▶ [Instructions for the task]: Among the lines below, tally those that contain "bargaining" and respond with the total only.
(Record excerpts)
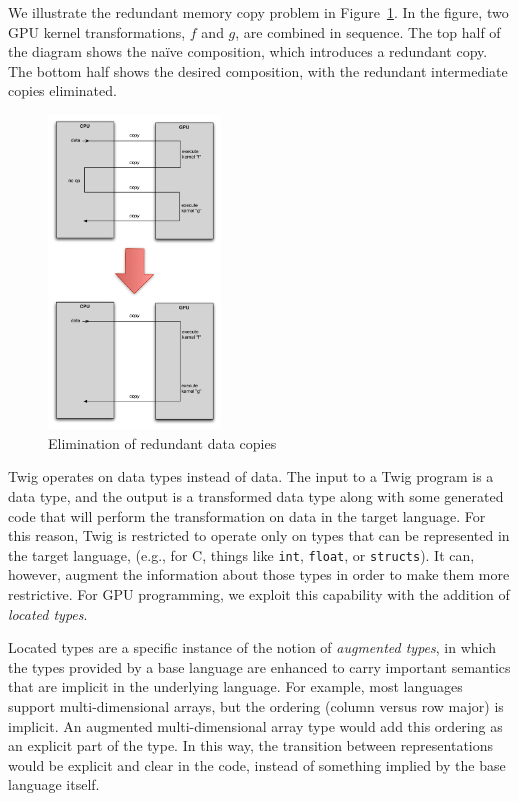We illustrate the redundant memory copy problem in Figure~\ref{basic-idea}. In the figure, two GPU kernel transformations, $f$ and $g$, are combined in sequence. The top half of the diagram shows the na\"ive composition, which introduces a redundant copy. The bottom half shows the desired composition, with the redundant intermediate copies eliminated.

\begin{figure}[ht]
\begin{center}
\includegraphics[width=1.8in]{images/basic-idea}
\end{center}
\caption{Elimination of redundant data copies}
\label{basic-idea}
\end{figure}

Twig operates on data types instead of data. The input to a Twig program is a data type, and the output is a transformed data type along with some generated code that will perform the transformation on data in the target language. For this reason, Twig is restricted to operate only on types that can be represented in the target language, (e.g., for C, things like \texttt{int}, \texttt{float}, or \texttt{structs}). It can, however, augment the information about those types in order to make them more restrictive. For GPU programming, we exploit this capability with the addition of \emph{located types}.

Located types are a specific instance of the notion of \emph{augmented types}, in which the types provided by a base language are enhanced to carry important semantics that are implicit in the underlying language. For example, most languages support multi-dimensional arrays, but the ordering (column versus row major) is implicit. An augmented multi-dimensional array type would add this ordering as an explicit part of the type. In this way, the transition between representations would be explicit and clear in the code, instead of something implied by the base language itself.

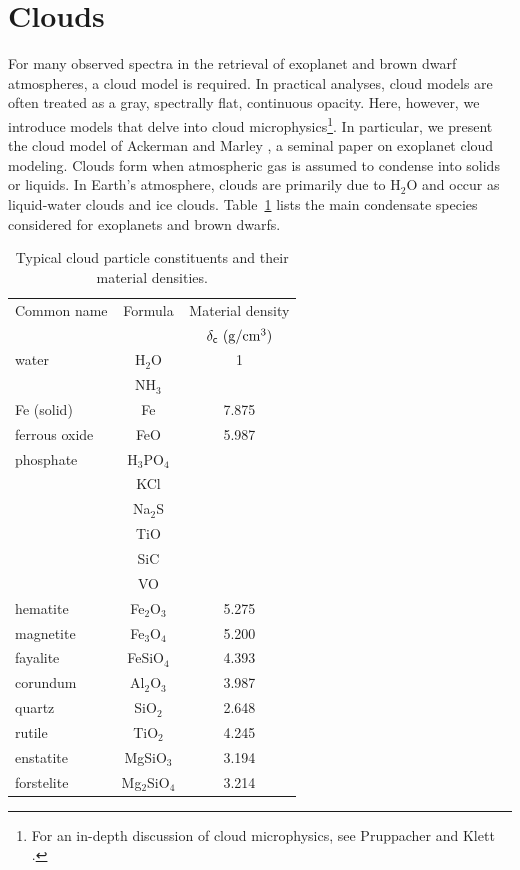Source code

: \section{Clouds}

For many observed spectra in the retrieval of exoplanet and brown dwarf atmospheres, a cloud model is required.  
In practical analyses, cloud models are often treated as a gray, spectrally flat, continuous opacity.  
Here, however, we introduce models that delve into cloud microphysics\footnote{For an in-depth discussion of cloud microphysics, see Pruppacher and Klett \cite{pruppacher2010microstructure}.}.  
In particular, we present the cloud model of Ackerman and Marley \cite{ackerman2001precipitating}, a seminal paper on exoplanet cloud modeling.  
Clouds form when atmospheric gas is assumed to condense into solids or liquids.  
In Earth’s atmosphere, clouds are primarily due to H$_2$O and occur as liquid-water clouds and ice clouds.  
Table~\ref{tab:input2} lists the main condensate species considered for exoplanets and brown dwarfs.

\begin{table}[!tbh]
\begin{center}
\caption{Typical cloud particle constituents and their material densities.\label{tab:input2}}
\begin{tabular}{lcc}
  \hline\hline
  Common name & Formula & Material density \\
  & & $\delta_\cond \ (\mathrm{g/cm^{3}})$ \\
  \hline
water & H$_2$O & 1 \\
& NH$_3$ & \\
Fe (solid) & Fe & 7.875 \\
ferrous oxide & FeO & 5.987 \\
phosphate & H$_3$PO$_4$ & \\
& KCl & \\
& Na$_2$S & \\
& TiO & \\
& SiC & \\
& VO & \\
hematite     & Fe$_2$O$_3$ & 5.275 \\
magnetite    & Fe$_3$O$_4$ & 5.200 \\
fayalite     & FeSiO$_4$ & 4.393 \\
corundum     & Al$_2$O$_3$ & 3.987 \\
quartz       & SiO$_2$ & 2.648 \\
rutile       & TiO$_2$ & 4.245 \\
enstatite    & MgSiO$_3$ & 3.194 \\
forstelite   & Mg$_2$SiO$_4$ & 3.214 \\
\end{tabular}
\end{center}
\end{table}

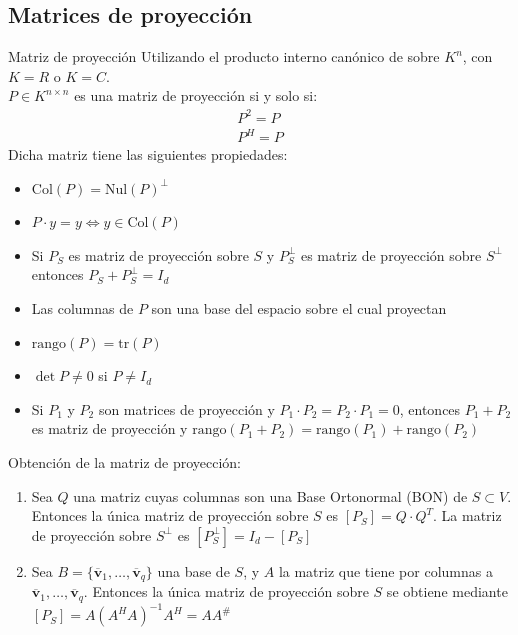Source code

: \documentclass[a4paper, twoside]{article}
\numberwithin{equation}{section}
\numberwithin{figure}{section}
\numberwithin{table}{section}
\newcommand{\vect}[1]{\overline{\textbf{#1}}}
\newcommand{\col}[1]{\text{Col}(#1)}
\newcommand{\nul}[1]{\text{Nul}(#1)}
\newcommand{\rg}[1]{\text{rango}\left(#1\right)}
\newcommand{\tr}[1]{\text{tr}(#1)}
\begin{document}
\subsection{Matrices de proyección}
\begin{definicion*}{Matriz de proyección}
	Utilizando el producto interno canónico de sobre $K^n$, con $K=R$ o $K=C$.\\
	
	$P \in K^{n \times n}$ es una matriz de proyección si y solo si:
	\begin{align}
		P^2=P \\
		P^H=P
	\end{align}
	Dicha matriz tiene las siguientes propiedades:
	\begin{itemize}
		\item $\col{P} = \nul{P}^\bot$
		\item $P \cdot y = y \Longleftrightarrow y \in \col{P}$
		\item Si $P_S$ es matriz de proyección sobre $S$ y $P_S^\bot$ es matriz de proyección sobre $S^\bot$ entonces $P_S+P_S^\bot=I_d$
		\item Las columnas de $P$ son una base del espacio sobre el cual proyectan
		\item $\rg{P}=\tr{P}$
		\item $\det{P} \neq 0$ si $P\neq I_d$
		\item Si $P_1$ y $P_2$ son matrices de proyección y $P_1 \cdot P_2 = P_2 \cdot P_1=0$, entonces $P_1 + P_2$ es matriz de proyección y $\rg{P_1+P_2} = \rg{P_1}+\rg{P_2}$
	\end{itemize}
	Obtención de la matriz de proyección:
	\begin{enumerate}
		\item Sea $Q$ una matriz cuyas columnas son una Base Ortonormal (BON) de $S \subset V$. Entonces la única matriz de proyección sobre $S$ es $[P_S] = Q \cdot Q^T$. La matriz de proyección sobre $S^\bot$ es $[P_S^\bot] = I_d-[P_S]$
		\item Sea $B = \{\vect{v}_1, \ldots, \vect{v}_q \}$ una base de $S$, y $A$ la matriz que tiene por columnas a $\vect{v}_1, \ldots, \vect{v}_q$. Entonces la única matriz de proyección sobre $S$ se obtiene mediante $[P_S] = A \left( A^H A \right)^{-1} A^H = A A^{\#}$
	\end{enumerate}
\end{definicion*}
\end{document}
(End Record excerpts)
(Record excerpts)
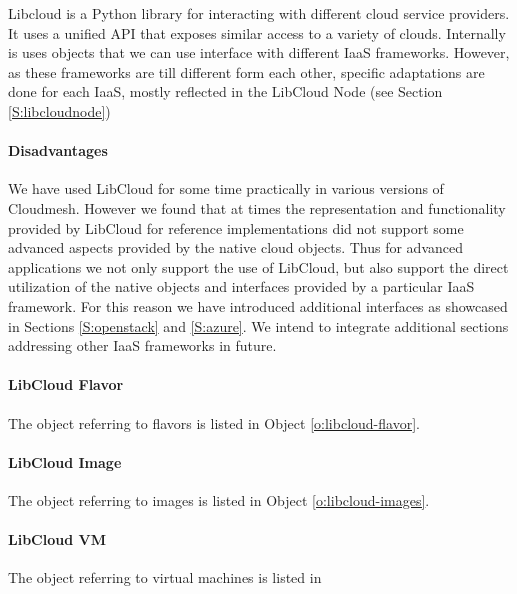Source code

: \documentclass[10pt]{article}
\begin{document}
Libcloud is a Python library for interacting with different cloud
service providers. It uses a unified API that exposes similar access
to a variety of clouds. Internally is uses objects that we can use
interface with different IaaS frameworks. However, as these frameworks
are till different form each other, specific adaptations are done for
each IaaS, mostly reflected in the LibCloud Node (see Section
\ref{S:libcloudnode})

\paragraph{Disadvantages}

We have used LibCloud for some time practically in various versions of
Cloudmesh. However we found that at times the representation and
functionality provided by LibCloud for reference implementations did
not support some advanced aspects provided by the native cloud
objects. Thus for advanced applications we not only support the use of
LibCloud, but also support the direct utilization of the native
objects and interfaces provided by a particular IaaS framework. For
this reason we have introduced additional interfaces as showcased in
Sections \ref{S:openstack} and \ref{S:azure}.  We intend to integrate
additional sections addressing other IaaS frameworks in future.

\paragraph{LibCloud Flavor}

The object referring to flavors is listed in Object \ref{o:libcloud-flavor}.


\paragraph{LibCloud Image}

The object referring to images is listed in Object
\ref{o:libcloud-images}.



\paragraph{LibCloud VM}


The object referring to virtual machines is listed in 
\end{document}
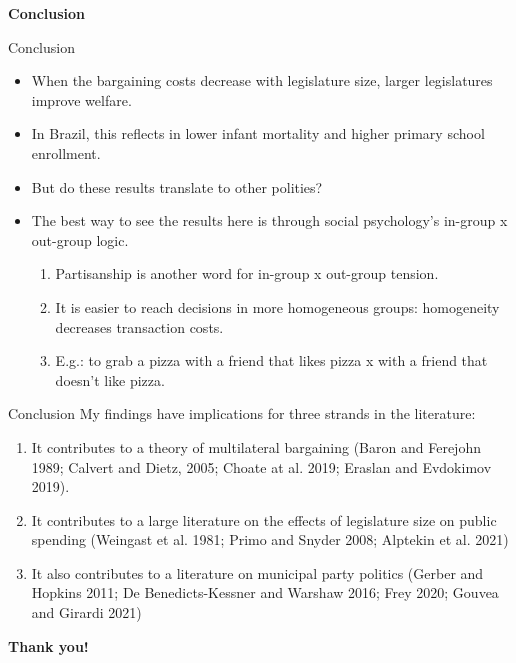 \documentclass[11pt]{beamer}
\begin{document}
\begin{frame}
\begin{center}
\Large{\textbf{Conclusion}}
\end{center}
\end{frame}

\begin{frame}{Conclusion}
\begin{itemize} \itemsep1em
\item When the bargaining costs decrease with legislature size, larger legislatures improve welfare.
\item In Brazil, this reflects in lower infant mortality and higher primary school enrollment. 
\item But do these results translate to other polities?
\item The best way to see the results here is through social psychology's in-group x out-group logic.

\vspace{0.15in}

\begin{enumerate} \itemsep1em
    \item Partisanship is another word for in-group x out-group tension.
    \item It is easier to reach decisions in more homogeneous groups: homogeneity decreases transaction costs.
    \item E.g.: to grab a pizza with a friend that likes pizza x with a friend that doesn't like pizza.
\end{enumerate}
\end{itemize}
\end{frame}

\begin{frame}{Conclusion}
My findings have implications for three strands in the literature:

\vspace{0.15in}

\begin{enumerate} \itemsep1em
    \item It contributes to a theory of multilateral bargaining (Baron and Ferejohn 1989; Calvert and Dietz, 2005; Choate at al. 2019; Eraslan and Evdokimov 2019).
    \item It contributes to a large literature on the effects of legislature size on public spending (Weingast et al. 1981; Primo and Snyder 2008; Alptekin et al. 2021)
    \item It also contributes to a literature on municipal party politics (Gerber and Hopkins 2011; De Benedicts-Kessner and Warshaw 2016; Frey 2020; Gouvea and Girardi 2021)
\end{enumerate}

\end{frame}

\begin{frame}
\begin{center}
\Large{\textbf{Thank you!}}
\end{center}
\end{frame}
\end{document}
(End Record excerpts)
(Record excerpts)
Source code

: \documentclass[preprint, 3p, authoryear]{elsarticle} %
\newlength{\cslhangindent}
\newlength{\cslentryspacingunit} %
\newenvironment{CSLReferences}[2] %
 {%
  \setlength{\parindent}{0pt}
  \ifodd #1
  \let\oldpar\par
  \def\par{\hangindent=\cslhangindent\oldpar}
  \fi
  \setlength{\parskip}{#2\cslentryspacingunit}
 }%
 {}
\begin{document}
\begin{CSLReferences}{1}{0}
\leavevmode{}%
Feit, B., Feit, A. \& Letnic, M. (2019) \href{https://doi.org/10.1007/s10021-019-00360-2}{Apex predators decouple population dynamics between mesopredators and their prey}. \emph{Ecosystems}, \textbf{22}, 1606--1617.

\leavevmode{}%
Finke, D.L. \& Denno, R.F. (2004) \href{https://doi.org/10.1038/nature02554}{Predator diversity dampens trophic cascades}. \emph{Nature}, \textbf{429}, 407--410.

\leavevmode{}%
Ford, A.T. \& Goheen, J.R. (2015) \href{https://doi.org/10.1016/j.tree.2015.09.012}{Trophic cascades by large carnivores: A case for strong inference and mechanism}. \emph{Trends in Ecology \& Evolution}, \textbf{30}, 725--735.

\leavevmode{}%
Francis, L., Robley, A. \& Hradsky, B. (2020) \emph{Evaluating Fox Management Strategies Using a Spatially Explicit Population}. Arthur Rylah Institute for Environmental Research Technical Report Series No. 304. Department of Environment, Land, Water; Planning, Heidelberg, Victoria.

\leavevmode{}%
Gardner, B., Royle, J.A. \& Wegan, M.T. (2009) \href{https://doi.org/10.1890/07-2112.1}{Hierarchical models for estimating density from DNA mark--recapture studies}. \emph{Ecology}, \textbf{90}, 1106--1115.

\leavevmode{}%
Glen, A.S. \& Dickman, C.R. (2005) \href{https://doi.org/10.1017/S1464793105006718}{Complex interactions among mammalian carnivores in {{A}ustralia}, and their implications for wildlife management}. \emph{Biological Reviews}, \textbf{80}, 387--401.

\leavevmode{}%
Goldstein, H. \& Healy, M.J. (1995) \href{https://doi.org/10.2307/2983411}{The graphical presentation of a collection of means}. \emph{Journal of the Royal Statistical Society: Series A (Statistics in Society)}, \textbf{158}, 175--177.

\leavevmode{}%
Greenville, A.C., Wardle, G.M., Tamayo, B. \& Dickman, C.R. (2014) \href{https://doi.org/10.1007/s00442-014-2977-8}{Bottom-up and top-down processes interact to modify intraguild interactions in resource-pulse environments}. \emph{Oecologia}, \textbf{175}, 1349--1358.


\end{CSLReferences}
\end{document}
(End Record excerpts)
▶ [Answer for the task]: 2